A wealthy friend of mine notes that we all pay for poverty in the end. The upfront way is to finance early childhood education for at-risk kids. The back-end way is to pay for prisons and private security guards. In cities with high economic inequality, such as New York and Los Angeles, more than 1 percent of all employees work as private security guards, according to census data.
This question of public goods hovers in the backdrop as we confront the “fiscal cliff” and seek to reach a deal based on a mix of higher revenues and reduced benefits. It’s true that we have a problem with rising entitlement spending, especially in health care. But I also wonder if we’ve reached the end of a failed half-century experiment in ever-lower tax rates for the wealthy.
Since the 1950s, the top federal income tax rate has fallen from 90 percent or more to 35 percent. Capital gains tax rates have been cut by more than half since the late 1970s.
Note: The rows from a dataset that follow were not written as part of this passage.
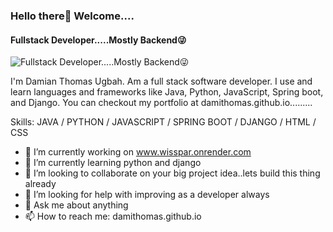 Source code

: ### Hello there👏 Welcome....

#### Fullstack Developer.....Mostly Backend😜
![Fullstack Developer.....Mostly Backend😜](https://arturssmirnovs.github.io/github-profile-readme-generator/images/banner.png)

I'm Damian Thomas Ugbah. Am a full stack software developer. I use and learn languages and frameworks like Java, Python, JavaScript, Spring boot, and Django. You can checkout my portfolio at damithomas.github.io.........

Skills: JAVA  / PYTHON / JAVASCRIPT / SPRING BOOT / DJANGO / HTML / CSS

- 🔭 I’m currently working on www.wisspar.onrender.com 
- 🌱 I’m currently learning python and django 
- 👯 I’m looking to collaborate on your big project idea..lets build this thing already 
- 🤔 I’m looking for help with improving as a developer always 
- 💬 Ask me about anything 
- 📫 How to reach me: damithomas.github.io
Financial tycoons now often pay a lower tax rate than their secretaries.
All this has coincided with the decline of some public services and the emergence of staggering levels of inequality (granted, other factors are also at work) such that the top 1 percent of Americans now have greater collective net worth than the entire bottom 90 percent.
Not even the hum of the most powerful private generator can disguise the failure of that long experiment.

9 comments:

  1. Obama just wants to advance his agenda, none of the talk of taxes are designed to reduce the deficit. Obama just wants to increase taxes on the successful because he doesn't believe in the capitalistic system and he thinks it's payback time.

    The false assumption that the rich pay less than their secretaries is a bunch of BS.

    There is not one person in Washington or anywhere else that believes that raising taxes on the successful will do ANYTHING to get us out of this mess. The only thing that will get us out is to stop spending.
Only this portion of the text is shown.